- [What to work on]:
Which lines below mention "проектов"? Pick each one out.

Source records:
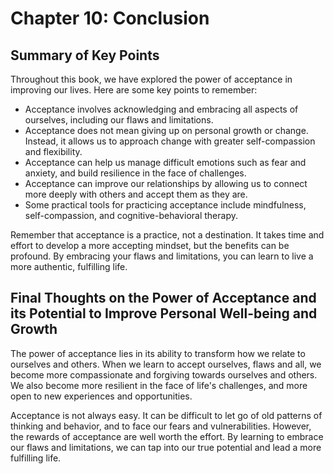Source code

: Chapter 10: Conclusion
======================

Summary of Key Points
---------------------

Throughout this book, we have explored the power of acceptance in improving our lives. Here are some key points to remember:

* Acceptance involves acknowledging and embracing all aspects of ourselves, including our flaws and limitations.
* Acceptance does not mean giving up on personal growth or change. Instead, it allows us to approach change with greater self-compassion and flexibility.
* Acceptance can help us manage difficult emotions such as fear and anxiety, and build resilience in the face of challenges.
* Acceptance can improve our relationships by allowing us to connect more deeply with others and accept them as they are.
* Some practical tools for practicing acceptance include mindfulness, self-compassion, and cognitive-behavioral therapy.

Remember that acceptance is a practice, not a destination. It takes time and effort to develop a more accepting mindset, but the benefits can be profound. By embracing your flaws and limitations, you can learn to live a more authentic, fulfilling life.

Final Thoughts on the Power of Acceptance and its Potential to Improve Personal Well-being and Growth
-----------------------------------------------------------------------------------------------------

The power of acceptance lies in its ability to transform how we relate to ourselves and others. When we learn to accept ourselves, flaws and all, we become more compassionate and forgiving towards ourselves and others. We also become more resilient in the face of life's challenges, and more open to new experiences and opportunities.

Acceptance is not always easy. It can be difficult to let go of old patterns of thinking and behavior, and to face our fears and vulnerabilities. However, the rewards of acceptance are well worth the effort. By learning to embrace our flaws and limitations, we can tap into our true potential and lead a more fulfilling life.
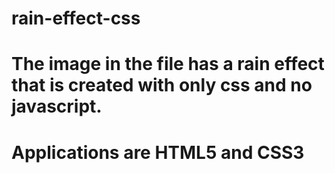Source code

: # rain-effect-css

# The image in the file has a rain effect that is created with only css and no javascript.

# Applications are HTML5 and CSS3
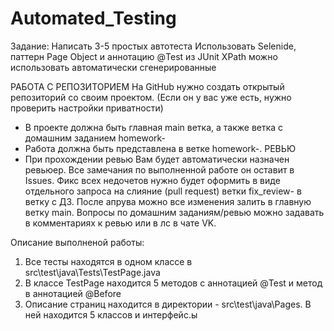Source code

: # Automated_Testing
Задание:
Написать 3-5 простых автотеста
Использовать Selenide, паттерн Page Objeсt и аннотацию @Test из JUnit
XPath можно использовать автоматически сгенерированные

РАБОТА С РЕПОЗИТОРИЕМ
На GitHub нужно создать открытый репозиторий со своим проектом. (Если он у вас уже есть, нужно проверить настройки приватности)
- В проекте должна быть главная main ветка, а также ветка с домашним заданием homework-<n>
- Работа должна быть представлена в ветке homework-<n>.
РЕВЬЮ
- При прохождении ревью Вам будет автоматически назначен ревьюер. Все замечания по выполненной работе он оставит в Issues. Фикс всех недочетов нужно будет оформить в виде отдельного запроса на слияние (pull request) ветки fix_review-<n> в ветку с ДЗ. После апрува можно все изменения залить в главную ветку main.
Вопросы по домашним заданиям/ревью можно задавать в комментариях к ревью или в лс в чате VK.

Описание выполненой работы:

1. Все тесты находятся в одном классе в  src\test\java\Tests\TestPage.java
2. В классе TestPage находится 5 методов с аннотацией @Test и метод в аннотацией @Before
3. Описание страниц находится в директории - src\test\java\Pages. В ней находится 5 классов и интерфейс.ы
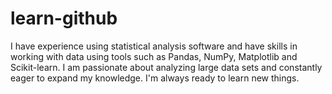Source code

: # learn-github

I have experience using statistical analysis software and have skills in working with data using tools such as Pandas, NumPy, Matplotlib and Scikit-learn. I am passionate about analyzing large data sets and constantly eager to expand my knowledge. I'm always ready to learn new things.

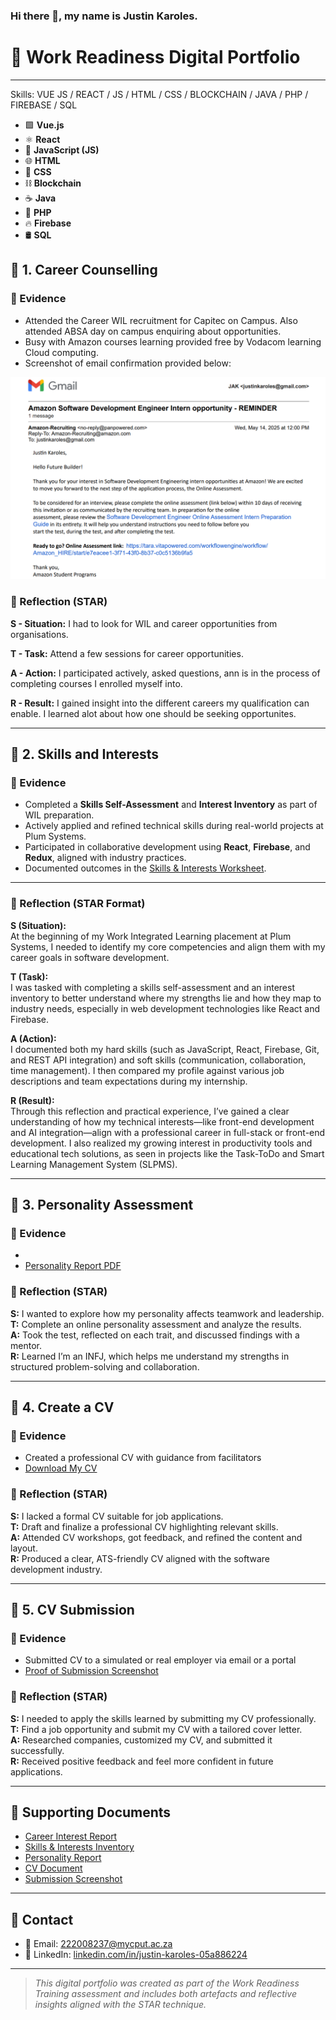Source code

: ### Hi there 👋, my name is Justin Karoles.
# 💼 Work Readiness Digital Portfolio

<!--
**JA-Karoles222008237/JA-Karoles222008237** is a ✨ _special_ ✨ repository because its `README.md` (this file) appears on your GitHub profile.
-->

---
Skills: VUE JS / REACT / JS / HTML / CSS / BLOCKCHAIN / JAVA / PHP / FIREBASE / SQL 
- 🟩 **Vue.js**
- ⚛️ **React**
- 📜 **JavaScript (JS)**
- 🌐 **HTML**
- 🎨 **CSS**
- ⛓️ **Blockchain**
- ☕ **Java**
- 🐘 **PHP**
- 🔥 **Firebase**
- 🛢️ **SQL**


## 📘 1. Career Counselling

### 🧾 Evidence
- Attended the Career WIL recruitment for Capitec on Campus. Also attended ABSA day on campus enquiring about opportunities.
- Busy with Amazon courses learning provided free by Vodacom learning Cloud computing.
- Screenshot of email confirmation provided below:

![Career Counselling Confirmation Screenshot](/docs/Amazon%20software%20.png)


### 💭 Reflection (STAR)
**S - Situation:** I had to look for WIL and career opportunities from organisations.

**T - Task:** Attend a few sessions for career opportunities.

**A - Action:** I participated actively, asked questions, ann is in the process of completing courses I enrolled myself into.

**R - Result:** I gained insight into the different careers my qualification can enable. I learned alot about how one should be seeking opportunites.

---

## 🧠 2. Skills and Interests

### 🧾 Evidence

- Completed a **Skills Self-Assessment** and **Interest Inventory** as part of WIL preparation.
- Actively applied and refined technical skills during real-world projects at Plum Systems.
- Participated in collaborative development using **React**, **Firebase**, and **Redux**, aligned with industry practices.
- Documented outcomes in the [Skills & Interests Worksheet](docs/skills-interests.pdf).

---

### 💭 Reflection (STAR Format)

**S (Situation):**  
At the beginning of my Work Integrated Learning placement at Plum Systems, I needed to identify my core competencies and align them with my career goals in software development.

**T (Task):**  
I was tasked with completing a skills self-assessment and an interest inventory to better understand where my strengths lie and how they map to industry needs, especially in web development technologies like React and Firebase.

**A (Action):**  
I documented both my hard skills (such as JavaScript, React, Firebase, Git, and REST API integration) and soft skills (communication, collaboration, time management). I then compared my profile against various job descriptions and team expectations during my internship.

**R (Result):**  
Through this reflection and practical experience, I’ve gained a clear understanding of how my technical interests—like front-end development and AI integration—align with a professional career in full-stack or front-end development. I also realized my growing interest in productivity tools and educational tech solutions, as seen in projects like the Task-ToDo and Smart Learning Management System (SLPMS).


---

## 🧬 3. Personality Assessment

### 🧾 Evidence
- 
- [Personality Report PDF](docs/personality-assessment.pdf)

### 💭 Reflection (STAR)
**S:** I wanted to explore how my personality affects teamwork and leadership.  
**T:** Complete an online personality assessment and analyze the results.  
**A:** Took the test, reflected on each trait, and discussed findings with a mentor.  
**R:** Learned I’m an INFJ, which helps me understand my strengths in structured problem-solving and collaboration.

---

## 📄 4. Create a CV

### 🧾 Evidence
- Created a professional CV with guidance from facilitators
- [Download My CV](/docs/CV%20screen.jpeg)

### 💭 Reflection (STAR)
**S:** I lacked a formal CV suitable for job applications.  
**T:** Draft and finalize a professional CV highlighting relevant skills.  
**A:** Attended CV workshops, got feedback, and refined the content and layout.  
**R:** Produced a clear, ATS-friendly CV aligned with the software development industry.

---

## 📨 5. CV Submission

### 🧾 Evidence
- Submitted CV to a simulated or real employer via email or a portal
- [Proof of Submission Screenshot](docs/cv-submission.png)

### 💭 Reflection (STAR)
**S:** I needed to apply the skills learned by submitting my CV professionally.  
**T:** Find a job opportunity and submit my CV with a tailored cover letter.  
**A:** Researched companies, customized my CV, and submitted it successfully.  
**R:** Received positive feedback and feel more confident in future applications.

---

## 🧾 Supporting Documents

- [Career Interest Report](docs/career-counselling-report.pdf)
- [Skills & Interests Inventory](docs/skills-interests.pdf)
- [Personality Report](docs/personality-assessment.pdf)
- [CV Document](docs/my-cv.pdf)
- [Submission Screenshot](docs/cv-submission.png)

---

## 📢 Contact

- 📧 Email: 222008237@mycput.ac.za 
- 💼 LinkedIn: [linkedin.com/in/justin-karoles-05a886224](www.linkedin.com/in/justin-karoles-05a886224) 

---

> *This digital portfolio was created as part of the Work Readiness Training assessment and includes both artefacts and reflective insights aligned with the STAR technique.*

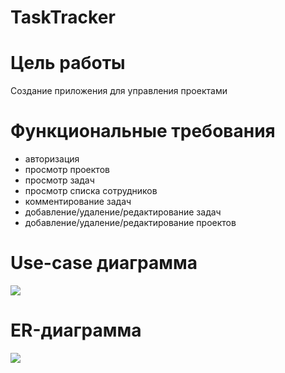 # TaskTracker


# Цель работы 

Создание приложения для управления проектами

# Функциональные требования

- авторизация
- просмотр проектов
- просмотр задач
- просмотр списка сотрудников
- комментирование задач
- добавление/удаление/редактирование задач
- добавление/удаление/редактирование проектов

# Use-case диаграмма

![](https://sun9-8.userapi.com/impg/XEJ5zCI0mPthZiDu39wyNkLnAYmZo86E72o3ww/zJKjNJuOz9c.jpg?size=646x666&quality=96&sign=003ea2d1b5883256dc3676b47ee3e628&type=album)

# ER-диаграмма

![](https://sun9-5.userapi.com/impg/oHgr5ub1PMUwPLWHW_bWvcGjzZxiVcrEdm-IBA/llwqKBY0LQ8.jpg?size=874x510&quality=96&sign=c466f8112f89b44f0a4739c9efdc8f61&type=album)
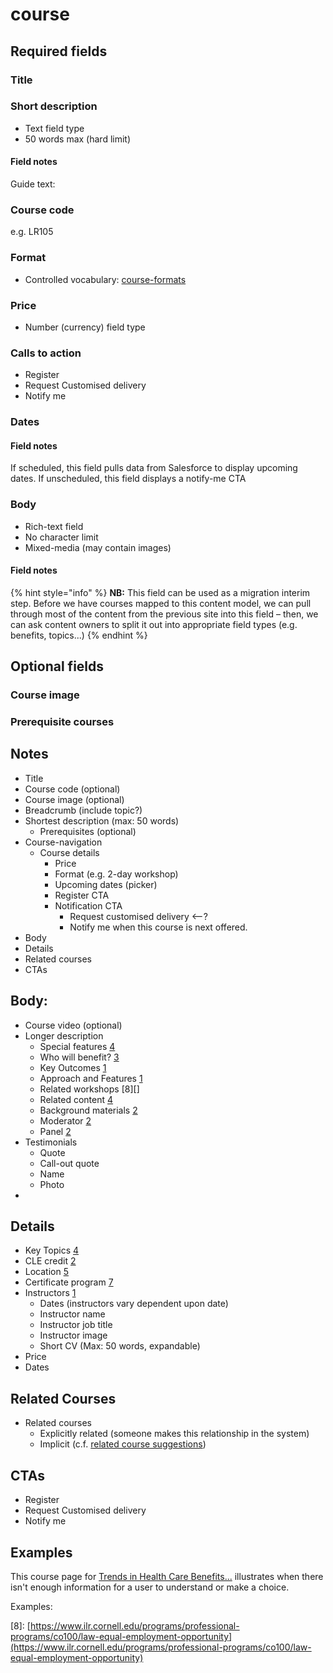 # course

## Required fields

### Title

### Short description

* Text field type
* 50 words max \(hard limit\)

#### Field notes

Guide text:

### Course code

e.g. LR105

### Format

* Controlled vocabulary: [course-formats](vocabularies/course-formats.md)

### Price

* Number \(currency\) field type

### Calls to action

* Register
* Request Customised delivery
* Notify me

### Dates

#### Field notes

If scheduled, this field pulls data from Salesforce to display upcoming dates. If unscheduled, this field displays a notify-me CTA

### Body

* Rich-text field
* No character limit
* Mixed-media \(may contain images\)

#### Field notes

{% hint style="info" %}
**NB:** This field can be used as a migration interim step. Before we have courses mapped to this content model, we can pull through most of the content from the previous site into this field – then, we can ask content owners to split it out into appropriate field types \(e.g. benefits, topics...\)
{% endhint %}

## Optional fields

### Course image

### Prerequisite courses

## Notes

* Title
* Course code \(optional\)
* Course image \(optional\)
* Breadcrumb \(include topic?\)
* Shortest description \(max: 50 words\)
  * Prerequisites \(optional\)
* Course-navigation
  * Course details
    * Price
    * Format \(e.g. 2-day workshop\)
    * Upcoming dates \(picker\)
    * Register CTA
    * Notification CTA
      * Request customised delivery &lt;--?
      * Notify me when this course is next offered.
* Body
* Details
* Related courses
* CTAs

## Body:

* Course video \(optional\)
* Longer description
  * Special features [4](https://www.ilr.cornell.edu/programs/professional-programs/co231/employee-internal-investigations-part-i)
  * Who will benefit? [3](https://www.ilr.cornell.edu/programs/professional-programs/co336/resolving-conflict)
  * Key Outcomes [1](https://www.ilr.cornell.edu/programs/professional-programs/hr413/hr-consulting-skills-becoming-trusted-thought-partner)
  * Approach and Features [1](https://www.ilr.cornell.edu/programs/professional-programs/hr413/hr-consulting-skills-becoming-trusted-thought-partner)
  * Related workshops \[8\]\[\]
  * Related content [4](https://www.ilr.cornell.edu/programs/professional-programs/co231/employee-internal-investigations-part-i)
  * Background materials [2](https://www.ilr.cornell.edu/programs/professional-programs/hr413/hr-consulting-skills-becoming-trusted-thought-partner)
  * Moderator [2](https://www.ilr.cornell.edu/programs/professional-programs/hr413/hr-consulting-skills-becoming-trusted-thought-partner)
  * Panel [2](https://www.ilr.cornell.edu/programs/professional-programs/hr413/hr-consulting-skills-becoming-trusted-thought-partner)
* Testimonials
  * Quote
  * Call-out quote
  * Name
  * Photo
* 
## Details

* Key Topics [4](https://www.ilr.cornell.edu/programs/professional-programs/co231/employee-internal-investigations-part-i)
* CLE credit [2](https://www.ilr.cornell.edu/programs/professional-programs/hr413/hr-consulting-skills-becoming-trusted-thought-partner)
* Location [5](https://www.ilr.cornell.edu/programs/professional-programs/hr420/advanced-organization-design-activating-new-operating-models)
* Certificate program [7](https://www.ilr.cornell.edu/programs/professional-programs/ollb112/steward-training-problem-solving-workplace-online)
* Instructors [1](https://www.ilr.cornell.edu/programs/professional-programs/hr413/hr-consulting-skills-becoming-trusted-thought-partner)
  * Dates \(instructors vary dependent upon date\)
  * Instructor name
  * Instructor job title
  * Instructor image
  * Short CV \(Max: 50 words, expandable\)
* Price
* Dates

## Related Courses

* Related courses
  * Explicitly related \(someone makes this relationship in the system\)
  * Implicit \(c.f. [related course suggestions](../professional-programs/related-course-suggestions.md)\)

## CTAs

* Register
* Request Customised delivery
* Notify me

## Examples

This course page for [Trends in Health Care Benefits...](https://www.ilr.cornell.edu/programs/professional-programs/lbro108/trends-health-care-benefits-what-unions-need-know) illustrates when there isn't enough information for a user to understand or make a choice.

Examples:

\[8\]: [https://www.ilr.cornell.edu/programs/professional-programs/co100/law-equal-employment-opportunity](https://www.ilr.cornell.edu/programs/professional-programs/co100/law-equal-employment-opportunity)

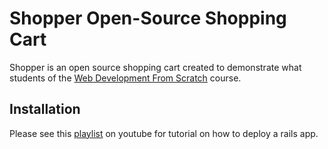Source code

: # Shopper Open-Source Shopping Cart

Shopper is an open source shopping cart created to demonstrate what students of the [Web Development From Scratch](https://www.codemy.net/courses/web-development-from-scratch) course.

## Installation

Please see this [playlist](http://www.youtube.com/playlist?list=PLjQo0sojbbxUav7I746f0lT4apGX8-iON) on youtube for tutorial on how to deploy a rails app.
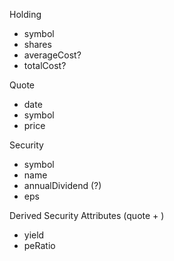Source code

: 
Holding
* symbol
* shares
* averageCost?
* totalCost?

Quote
* date
* symbol
* price

Security
* symbol
* name
* annualDividend (?)
* eps

Derived Security Attributes (quote + )
* yield
* peRatio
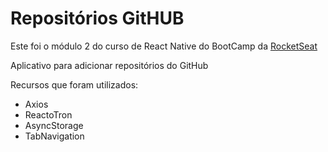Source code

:# Repositórios GitHUB

Este foi o módulo 2 do curso de React Native do BootCamp da [RocketSeat](http://www.rocketseat.com.br)

Aplicativo para adicionar repositórios do GitHub

Recursos que foram utilizados:

* Axios
* ReactoTron
* AsyncStorage
* TabNavigation


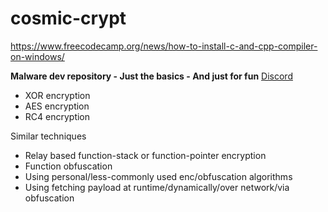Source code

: # cosmic-crypt

https://www.freecodecamp.org/news/how-to-install-c-and-cpp-compiler-on-windows/

**Malware dev repository - Just the basics - And just for fun**
[Discord](https://discord.gg/CxjUAnVh8g)

- XOR encryption
- AES encryption
- RC4 encryption

Similar techniques

- Relay based function-stack or function-pointer encryption
- Function obfuscation
- Using personal/less-commonly used enc/obfuscation algorithms
- Using fetching payload at runtime/dynamically/over network/via obfuscation
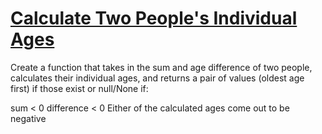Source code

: # [Calculate Two People's Individual Ages](https://www.codewars.com/kata/58e0bd6a79716b7fcf0013b1) #

Create a function that takes in the sum and age difference of two people, calculates their individual ages, and returns a pair of values (oldest age first) if those exist or null/None if:

sum < 0
difference < 0
Either of the calculated ages come out to be negative
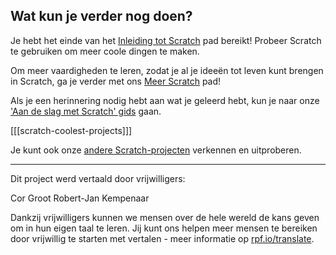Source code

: ## Wat kun je verder nog doen?

Je hebt het einde van het [Inleiding tot Scratch](https://projects.raspberrypi.org/nl-NL/pathways/scratch-intro) pad bereikt! Probeer Scratch te gebruiken om meer coole dingen te maken.

Om meer vaardigheden te leren, zodat je al je ideeën tot leven kunt brengen in Scratch, ga je verder met ons [Meer Scratch](https://projects.raspberrypi.org/nl-NL/pathways/more-scratch) pad!

Als je een herinnering nodig hebt aan wat je geleerd hebt, kun je naar onze ['Aan de slag met Scratch' gids](https://projects.raspberrypi.org/nl-NL/projects/getting-started-scratch) gaan.

[[[scratch-coolest-projects]]]

Je kunt ook onze [andere Scratch-projecten](https://projects.raspberrypi.org/nl-NL/projects?software%5B%5D=scratch&curriculum%5B%5D=%201) verkennen en uitproberen.

***
Dit project werd vertaald door vrijwilligers:

Cor Groot
Robert-Jan Kempenaar

Dankzij vrijwilligers kunnen we mensen over de hele wereld de kans geven om in hun eigen taal te leren. Jij kunt ons helpen meer mensen te bereiken door vrijwillig te starten met vertalen - meer informatie op [rpf.io/translate](https://rpf.io/translate).
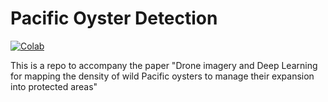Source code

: # Pacific Oyster Detection
[![Colab](https://colab.research.google.com/assets/colab-badge.svg)](https://colab.research.google.com/github/djmoffat/PacificOysterDetection/blob/colab/OysterDetectionExample.ipynb)


This is a repo to accompany the paper "Drone imagery and Deep Learning for mapping the density of wild Pacific oysters to manage their expansion into protected areas"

- [Written answer]:
- просмотр проектов
- добавление/удаление/редактирование проектов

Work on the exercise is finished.